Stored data
□ □ □ □ □

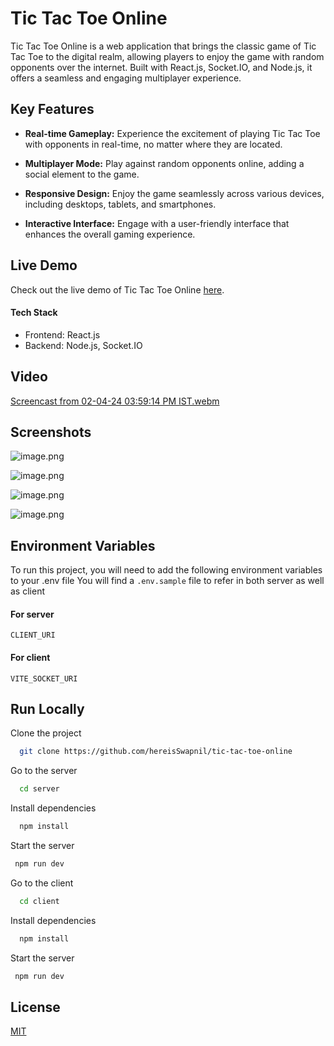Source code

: # Tic Tac Toe Online

Tic Tac Toe Online is a web application that brings the classic game of Tic Tac Toe to the digital realm, allowing players to enjoy the game with random opponents over the internet.
Built with React.js, Socket.IO, and Node.js, it offers a seamless and engaging multiplayer experience.

## Key Features

- **Real-time Gameplay:** Experience the excitement of playing Tic Tac Toe with opponents in real-time, no matter where they are located.

- **Multiplayer Mode:** Play against random opponents online, adding a social element to the game.

- **Responsive Design:** Enjoy the game seamlessly across various devices, including desktops, tablets, and smartphones.

- **Interactive Interface:** Engage with a user-friendly interface that enhances the overall gaming experience.

## Live Demo

Check out the live demo of Tic Tac Toe Online [here](https://tic-tac-toe-online-eta.vercel.app/).

#### Tech Stack

- Frontend: React.js
- Backend: Node.js, Socket.IO

## Video

[Screencast from 02-04-24 03:59:14 PM IST.webm](https://github.com/hereisSwapnil/tic-tac-toe-online/assets/85278243/86cb3a6a-c76c-4eae-8631-d8febd7db59f)

## Screenshots

![image.png](https://i.postimg.cc/3NmXQ84H/image.png)

![image.png](https://i.postimg.cc/150GWz1G/image.png)

![image.png](https://i.postimg.cc/xCsv0N8M/image.png)

![image.png](https://i.postimg.cc/htgrgd1Z/image.png)

## Environment Variables

To run this project, you will need to add the following environment variables to your .env file
You will find a `.env.sample` file to refer in both server as well as client

#### For server

`CLIENT_URI`

#### For client

`VITE_SOCKET_URI`

## Run Locally

Clone the project

```bash
  git clone https://github.com/hereisSwapnil/tic-tac-toe-online
```

Go to the server

```bash
  cd server
```

Install dependencies

```bash
  npm install
```

Start the server

```bash
 npm run dev
```

Go to the client

```bash
  cd client
```

Install dependencies

```bash
  npm install
```

Start the server

```bash
 npm run dev
```

## License

[MIT](https://choosealicense.com/licenses/mit/)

□ □ □ □ □

# EXERCISE REQUIREMENTS
Looking at the entries above, count each line that includes the string "postimg" and give only the total.

# EXERCISE ANSWER
4